# ABOUT THIS TASK
In the records below, find each line holding the word "takeScheduleVk" and copy it.

Saved data entries
::::

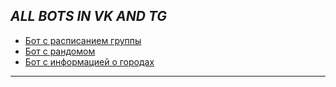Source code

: ***ALL BOTS IN VK AND TG***
---
* [Бот с расписанием группы](https://github.com/mockystr/bots/tree/takeScheduleVk)
* [Бот с рандомом](https://github.com/mockystr/bots/tree/blessrngBotVk)
* [Бот с информацией о городах](https://github.com/mockystr/bots/tree/takeScheduleVk)
---
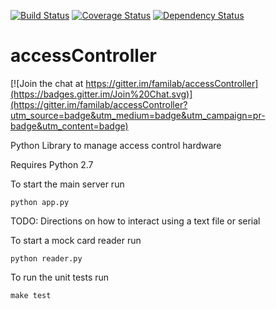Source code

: [![Build Status](https://travis-ci.org/familab/accessController.svg)](https://travis-ci.org/familab/accessController)
[![Coverage Status](https://coveralls.io/repos/familab/accessController/badge.svg)](https://coveralls.io/r/familab/accessController)
[![Dependency Status](https://gemnasium.com/familab/accessController.svg)](https://gemnasium.com/familab/accessController)

accessController
================

[![Join the chat at https://gitter.im/familab/accessController](https://badges.gitter.im/Join%20Chat.svg)](https://gitter.im/familab/accessController?utm_source=badge&utm_medium=badge&utm_campaign=pr-badge&utm_content=badge)

Python Library to manage access control hardware

Requires Python 2.7

To start the main server run 

`python app.py`

TODO: Directions on how to interact using a text file or serial

To start a mock card reader run

`python reader.py`

To run the unit tests run

`make test`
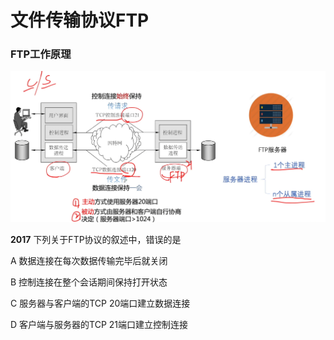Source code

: # 文件传输协议FTP

### FTP工作原理

![](1.png)

**2017** 下列关于FTP协议的叙述中，错误的是

A 数据连接在每次数据传输完毕后就关闭

B 控制连接在整个会话期间保持打开状态

C 服务器与客户端的TCP 20端口建立数据连接

D 客户端与服务器的TCP 21端口建立控制连接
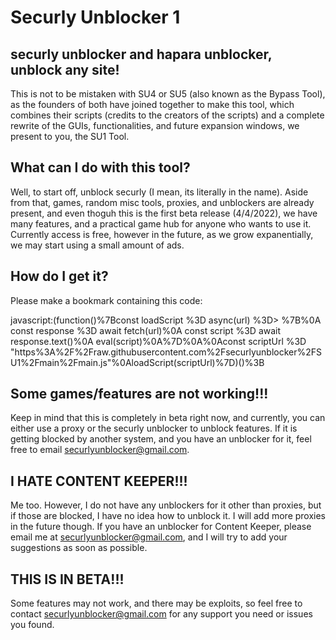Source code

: # Securly Unblocker 1
## securly unblocker and hapara unblocker, unblock any site!
This is not to be mistaken with SU4 or SU5 (also known as the Bypass Tool), as the founders of both have joined together to make this tool, which combines their scripts (credits to the creators of the scripts) and a complete rewrite of the GUIs, functionalities, and future expansion windows, we present to you, the SU1 Tool.

## What can I do with this tool?

Well, to start off, unblock securly (I mean, its literally in the name). Aside from that, games, random misc tools, proxies, and unblockers are already present, and even thoguh this is the first beta release (4/4/2022), we have many features, and a practical game hub for anyone who wants to use it. Currently access is free, however in the future, as we grow expanentially, we may start using a small amount of ads. 

## How do I get it?

Please make a bookmark containing this code:

javascript:(function()%7Bconst loadScript %3D async(url) %3D> %7B%0A    const response %3D await fetch(url)%0A    const script %3D await response.text()%0A    eval(script)%0A%7D%0A%0Aconst scriptUrl %3D "https%3A%2F%2Fraw.githubusercontent.com%2Fsecurlyunblocker%2FSU1%2Fmain%2Fmain.js"%0AloadScript(scriptUrl)%7D)()%3B

## Some games/features are not working!!!

Keep in mind that this is completely in beta right now, and currently, you can either use a proxy or the securly unblocker to unblock features. If it is getting blocked by another system, and you have an unblocker for it, feel free to email [securlyunblocker@gmail.com](mailto:securlyunblocker@gmail.com). 

## I HATE CONTENT KEEPER!!!

Me too. However, I do not have any unblockers for it other than proxies, but if those are blocked, I have no idea how to unblock it. I will add more proxies in the future though. If you have an unblocker for Content Keeper, please email me at [securlyunblocker@gmail.com](mailto:securlyunblocker@gmail.com), and I will try to add your suggestions as soon as possible.

## THIS IS IN BETA!!!

Some features may not work, and there may be exploits, so feel free to contact [securlyunblocker@gmail.com](mailto:securlyunblocker@gmail.com) for any support you need or issues you found.
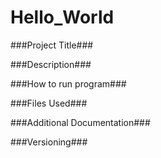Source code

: # Hello_World


###Project Title###

###Description###

###How to run program###

###Files Used###

###Additional Documentation###

###Versioning###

::::

# EXERCISE ANSWER
* [Бот с расписанием группы](https://github.com/mockystr/bots/tree/takeScheduleVk)
* [Бот с информацией о городах](https://github.com/mockystr/bots/tree/takeScheduleVk)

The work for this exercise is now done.